Fazle Hasan Abed was born in 1936 into a landed family in Baniachong in Bangladesh’s Habiganj district. He matriculated from Pabna Zilla School and went on to complete his higher secondary education from Dhaka College.

He left home to attend Glasgow University, where, and in an effort to break away from tradition and do something radically different - he studied Naval Architecture. But there was little work in ship building in Bangladesh and a career in Naval Architecture would make returning home difficult. With that in mind, Abed joined the Chartered Institute of Management Accountants in London, completing his professional education in 1962.

Abed returned to Bangladesh to join Shell Oil Company and quickly rose to head its finance division. His time at Shell exposed Abed to the inner workings of a large conglomerate and provided him with insight into corporate management, which would become invaluable to him later in life.

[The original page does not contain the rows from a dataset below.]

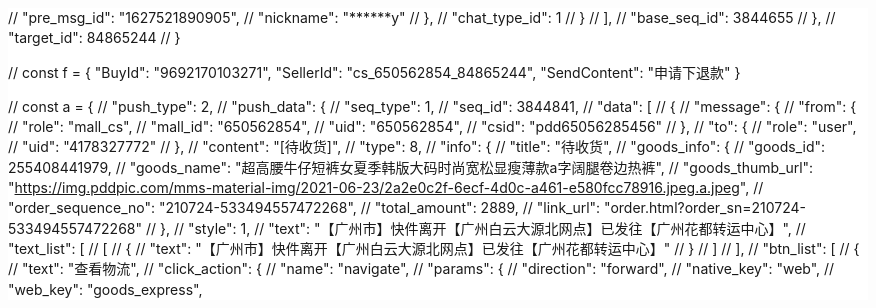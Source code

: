 // 					"pre_msg_id": "1627521890905",
// 					"nickname": "******y"
// 				},
// 				"chat_type_id": 1
// 			}
// 		],
// 		"base_seq_id": 3844655
// 	},
// 	"target_id": 84865244
// }

// const f = { "BuyId": "9692170103271", "SellerId": "cs_650562854_84865244", "SendContent": "申请下退款" }



// const a = {
// 	"push_type": 2,
// 	"push_data": {
// 		"seq_type": 1,
// 		"seq_id": 3844841,
// 		"data": [
// 			{
// 				"message": {
// 					"from": {
// 						"role": "mall_cs",
// 						"mall_id": "650562854",
// 						"uid": "650562854",
// 						"csid": "pdd65056285456"
// 					},
// 					"to": {
// 						"role": "user",
// 						"uid": "4178327772"
// 					},
// 					"content": "[待收货]",
// 					"type": 8,
// 					"info": {
// 						"title": "待收货",
// 						"goods_info": {
// 							"goods_id": 255408441979,
// 							"goods_name": "超高腰牛仔短裤女夏季韩版大码时尚宽松显瘦薄款a字阔腿卷边热裤",
// 							"goods_thumb_url": "https://img.pddpic.com/mms-material-img/2021-06-23/2a2e0c2f-6ecf-4d0c-a461-e580fcc78916.jpeg.a.jpeg",
// 							"order_sequence_no": "210724-533494557472268",
// 							"total_amount": 2889,
// 							"link_url": "order.html?order_sn=210724-533494557472268"
// 						},
// 						"style": 1,
// 						"text": "【广州市】快件离开【广州白云大源北网点】已发往【广州花都转运中心】",
// 						"text_list": [
// 							[
// 								{
// 									"text": "【广州市】快件离开【广州白云大源北网点】已发往【广州花都转运中心】"
// 								}
// 							]
// 						],
// 						"btn_list": [
// 							{
// 								"text": "查看物流",
// 								"click_action": {
// 									"name": "navigate",
// 									"params": {
// 										"direction": "forward",
// 										"native_key": "web",
// 										"web_key": "goods_express",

It was during his time at Shell that the devastating cyclone of 1970 hit the coastal regions of Bangladesh, killing 300,000 people. The cyclone had a profound effect on Abed - in the face of such devastation, the comforts and perks of a corporate executive's life ceased to have any attraction for him. Together with friends, Abed created HELP, an organization that provided relief and rehabilitation to the worst affected in the island of Manpura, which had lost three quarters of its population in the disaster.

Soon after, Bangladesh’s own struggle for independence from Pakistan began and circumstances forced Abed to leave the country. He found refuge in England, where he set up Action Bangladesh to lobby for his country’s independence with the governments of Europe.

When the war ended in December 1971, Abed sold his flat in London and returned to the newly independent Bangladesh to find his country in ruins. In addition, the 10 million refugees who had sought shelter in India during the war had started to return home. Their relief and rehabilitation called for urgent efforts. Abed decided to use the funds he had generated from selling his flat to initiate his own. He selected the remote region of Sulla in northeastern Bangladesh to start his work. This work led him and his organisation, BRAC, to deal with the long-term task of improving the living conditions of the rural poor.

In a span of only three decades, BRAC grew to become the largest development organisation in the world in terms of the scale and diversity of its interventions. As BRAC grew, Abed ensured that it continued to target the landless poor, particularly women, a large percentage of whom live below the poverty line with little or no access to resources or conventional development efforts.

BRAC now operates in more than 69 thousand villages of Bangladesh and covers an estimated 110 million people through its development interventions that range from primary education, essential healthcare, agricultural support and human rights and legal services to microfinance and enterprise development.

In 2002, BRAC went international by taking its range of development interventions to Afghanistan. Since then, BRAC has expanded to a total of eight countries across Asia and Africa, successfully adapting its unique integrated development model across varying geographic and socioeconomic contexts.

Under Abed’s leadership, BRAC has made remarkable achievements against enormous odds. That BRAC continues to evolve, experiment, and expand is a testament to the vision, courage and dynamism of its founder. Its work has been recognized internationally through awards such as the $1.5 million Conrad N. Hilton Humanitarian Prize in 2008, which is the world’s largest humanitarian prize, as well as the Swadhinata Puroshkar in 2007, the highest state award in Bangladesh.

For his contribution to society, Abed has received numerous national and international awards, including the Ramon Magsaysay Award for Community Leadership in 1980, the Unicef Maurice Pate Award in 1992, the Olof Palme Prize in 2001, the UNDP Mahbub ul Haq Award for Outstanding Contribution in Human Development in 2004 and the Inaugural Clinton Global Citizen Award in 2007. He is a founding member of Ashoka’s prestigious Global Academy for Social Entrepreneurship. Abed has also received several honorary degrees including Doctor of Humane Letters from Yale University in 2007, Doctor of Laws from Columbia University in 2008 and Doctor of Letters from the University of Oxford in 2009.